Is there an FIA spec for mounting side impact panels? Is that the one that allows one u-bolt per corner and one u-bolt in the middle?
I'm curious, if the bolt end of the u bolt were on the cockpit side, wouldn't it point on the side where my fat ass sits and interfere with the panel inside the cockpit (I think I'm allowed to insult myself. Doug, can I get a ruling on that one. I just cracked 200lbs this week). If it were on the outside I would think it would interfere with the mounting of the external bodywork. I thought Dennis was heading down the right track but with some kind of bushing that allows a little float on the mounting point.
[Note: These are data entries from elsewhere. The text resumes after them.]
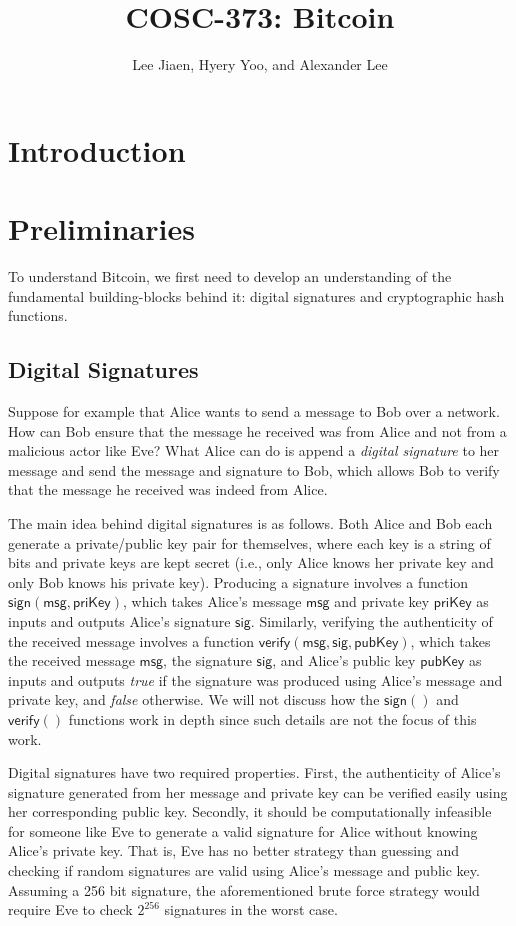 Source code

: \documentclass{article}
\title{COSC-373: Bitcoin}
\author{Lee Jiaen, Hyery Yoo, and Alexander Lee}
\begin{document}
\maketitle

\section{Introduction}

\section{Preliminaries}

To understand Bitcoin, we first need to develop an understanding of the
fundamental building-blocks behind it: digital signatures and cryptographic hash
functions.

\subsection{Digital Signatures}

Suppose for example that Alice wants to send a message to Bob over a network.
How can Bob ensure that the message he received was from Alice and not from a
malicious actor like Eve? What Alice can do is append a \emph{digital signature}
to her message and send the message and signature to Bob, which allows Bob to
verify that the message he received was indeed from Alice.

The main idea behind digital signatures is as follows. Both Alice and Bob each
generate a private/public key pair for themselves, where each key is a string of
bits and private keys are kept secret (i.e., only Alice knows her private key
and only Bob knows his private key). Producing a signature involves a function
$\mathsf{sign(msg, priKey)}$, which takes Alice's message $\mathsf{msg}$ and
private key $\mathsf{priKey}$ as inputs and outputs Alice's signature
$\mathsf{sig}$. Similarly, verifying the authenticity of the received message
involves a function $\mathsf{verify(msg, sig, pubKey)}$, which takes the
received message $\mathsf{msg}$, the signature $\mathsf{sig}$, and Alice's
public key $\mathsf{pubKey}$ as inputs and outputs \emph{true} if the signature
was produced using Alice's message and private key, and \emph{false} otherwise.
We will not discuss how the $\mathsf{sign()}$ and $\mathsf{verify()}$ functions
work in depth since such details are not the focus of this work.

Digital signatures have two required properties. First, the authenticity of
Alice's signature generated from her message and private key can be verified
easily using her corresponding public key. Secondly, it should be
computationally infeasible for someone like Eve to generate a valid signature
for Alice without knowing Alice's private key. That is, Eve has no better
strategy than guessing and checking if random signatures are valid using Alice's
message and public key. Assuming a 256 bit signature, the aforementioned brute
force strategy would require Eve to check $2^{256}$ signatures in the worst
case.
\end{document}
Again not my area of expertise just thinking out loud.
How about a very large intrusion panel on each side that fits between the frame rails and bodywork? As long as it spanned a bunch of tubes, maybe attachment points every 6"-7" would be plenty to hold it in place (especially if combined with Demeter's suggestion above to add more tubes).
I think the U part of the bolt goes around the tube on the inside of the car and the bolt part sticks towards the outside of the car.
Wren, on my car at least the bolt on the outside would interfere with mounting the bodywork.
Russ, I can't get my head around what your talking about. As far as welding in more tubes, aren't we adding stiffness by adding more tube material. Again, just thinking 'out loud.
I was hoping for easy easy fix to a glaring problem. I guess nothing is ever as easy as it sounds huh?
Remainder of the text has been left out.